§ **EXERCISE INSTRUCTIONS**
Find the lines below in which the string "função" occurs. Copy each one.

§ **SUPPLIED ENTRIES**

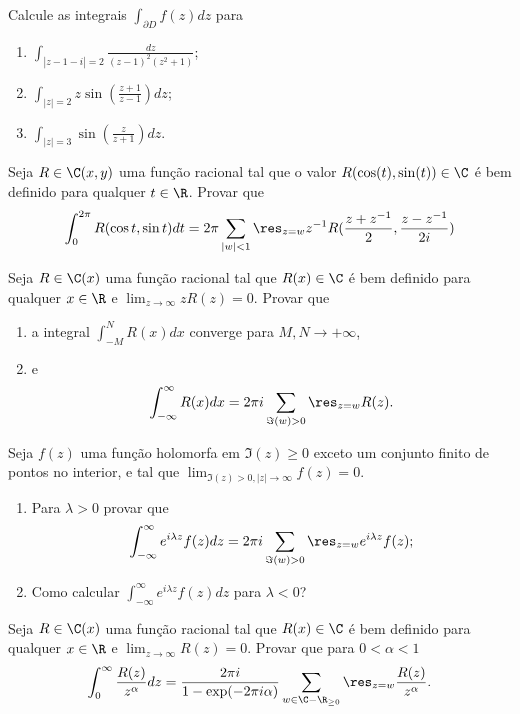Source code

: \begin{problema}
Calcule as integrais $\int_{\partial D} f(z) dz$ para
\begin{enumerate}
\item $\int_{|z-1-i|=2} \frac{dz}{(z-1)^2 (z^2+1)}$;
\item $\int_{|z|=2} z \sin(\frac{z+1}{z-1}) dz$;
\item $\int_{|z|=3} \sin(\frac{z}{z+1}) dz$.
\end{enumerate}
\end{problema}


\begin{problema}
Seja $R \in \C(x,y)$ uma função racional tal que o valor $R(\cos(t),\sin(t))\in\C$ é bem definido
para qualquer $t\in\R$. Provar que
\[ \int_0^{2\pi} R(\cos t,\sin t) dt 
 = 2\pi \sum_{|w|<1} \res_{z=w} z^{-1} R(\frac{z+z^{-1}}{2},\frac{z-z^{-1}}{2i}) \]
\end{problema}

\begin{problema}
Seja $R \in \C(x)$ uma função racional tal que $R(x)\in\C$ é bem definido para qualquer $x\in\R$
e $\lim_{z\to\infty} zR(z) = 0$. Provar que
\begin{enumerate}
\item a integral $\int_{-M}^N R(x) dx$
converge para $M,N\to+\infty$,
\item  e \[ \int_{-\infty}^\infty R(x) dx = 2\pi i \sum_{\Im(w)>0} \res_{z=w} R(z). \]
\end{enumerate}
\end{problema}

\begin{problema}
Seja $f(z)$ uma função holomorfa em $\Im(z)\geq 0$ exceto um conjunto finito de pontos no interior,
e tal que $\lim_{\Im(z)>0, |z|\to\infty} f(z) = 0$.
\begin{enumerate}
\item Para $\lambda>0$ provar que
\[ \int_{-\infty}^\infty e^{i\lambda z} f(z) dz = 2\pi i \sum_{\Im(w)>0} \res_{z=w} e^{i\lambda z} f(z); \]
\item Como calcular $\int_{-\infty}^\infty e^{i\lambda z} f(z) dz$ para $\lambda<0$?
\end{enumerate}
\end{problema}

\begin{problema}
Seja $R \in \C(x)$ uma função racional tal que $R(x)\in\C$ é bem definido para qualquer $x\in\R$
e $\lim_{z\to\infty} R(z) = 0$. Provar que para $0<\alpha<1$
\[ \int_{0}^\infty \frac{R(z)}{z^\alpha} dz 
 = \frac{2\pi i}{1-\exp(-2\pi i\alpha)} \sum_{w\in\C-\R_{\geq0}} \res_{z=w} \frac{R(z)}{z^\alpha}. \]
\end{problema}

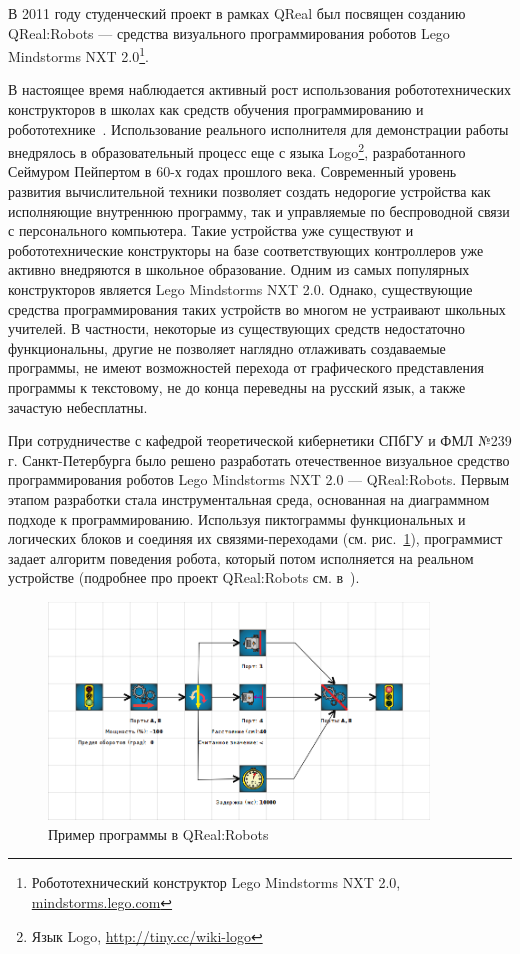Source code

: \documentclass[a4paper]{article}
\begin{document}
В 2011 году студенческий проект в рамках QReal был посвящен созданию QReal:Robots --- средства визуального программирования роботов Lego Mindstorms NXT 2.0\footnote{Робототехнический конструктор Lego Mindstorms NXT 2.0, \url{mindstorms.lego.com}}. 

В настоящее время наблюдается активный рост использования робототехнических конструкторов в школах как средств обучения программированию и робототехнике~\cite{filippov}.  Использование реального исполнителя для демонстрации работы внедрялось в образовательный процесс еще с языка Logo\footnote{Язык Logo, \url{http://tiny.cc/wiki-logo}}, разработанного Сеймуром Пейпертом в 60-х годах прошлого века. Современный уровень развития вычислительной техники позволяет создать недорогие устройства как исполняющие внутреннюю программу, так и управляемые по беспроводной связи с персонального компьютера. Такие устройства уже существуют и робототехнические конструкторы на базе соответствующих контроллеров уже активно внедряются в школьное образование. Одним из самых популярных конструкторов является Lego Mindstorms NXT 2.0. Однако, существующие средства программирования таких устройств во многом не устраивают школьных учителей. В частности, некоторые из существующих средств недостаточно функциональны, другие не позволяет наглядно отлаживать создаваемые программы, не имеют возможностей перехода от графического представления программы к текстовому, не до конца переведны на русский язык, а также зачастую небесплатны.

При сотрудничестве с кафедрой теоретической кибернетики СПбГУ и ФМЛ №239 г. Санкт-Петербурга было решено разработать отечественное визуальное средство программирования роботов Lego Mindstorms NXT 2.0 --- QReal:Robots. Первым этапом разработки стала инструментальная среда, основанная на диаграммном подходе к программированию. Используя пиктограммы функциональных и логических блоков и соединяя их связями-переходами (см. рис.~\ref{qreal-robots}), программист задает алгоритм поведения робота, который потом исполняется на реальном устройстве (подробнее про проект QReal:Robots см. в~\cite{robots}).

\begin{figure} [ht]
  \begin{center}
    \includegraphics[width=0.9\textwidth]{02-qreal-robots.png}
    \caption{Пример программы в QReal:Robots}
    \label{qreal-robots}
  \end{center}
\end{figure}
\end{document}
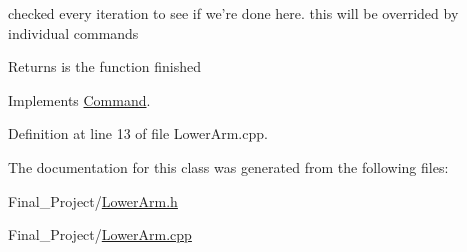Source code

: checked every iteration to see if we're done here. this will be overrided by individual commands 

\begin{DoxyReturn}{Returns}
is the function finished 
\end{DoxyReturn}


Implements \hyperlink{classCommand_a9aa704d5f9d98f510a79e645701dc72a}{Command}.



Definition at line 13 of file Lower\-Arm.\-cpp.



The documentation for this class was generated from the following files\-:\begin{DoxyCompactItemize}
\item 
Final\-\_\-\-Project/\hyperlink{LowerArm_8h}{Lower\-Arm.\-h}\item 
Final\-\_\-\-Project/\hyperlink{LowerArm_8cpp}{Lower\-Arm.\-cpp}\end{DoxyCompactItemize}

§ **TASK RESULT**
Seja $R \in \C(x,y)$ uma função racional tal que o valor $R(\cos(t),\sin(t))\in\C$ é bem definido
Seja $R \in \C(x)$ uma função racional tal que $R(x)\in\C$ é bem definido para qualquer $x\in\R$
Seja $f(z)$ uma função holomorfa em $\Im(z)\geq 0$ exceto um conjunto finito de pontos no interior,
Seja $R \in \C(x)$ uma função racional tal que $R(x)\in\C$ é bem definido para qualquer $x\in\R$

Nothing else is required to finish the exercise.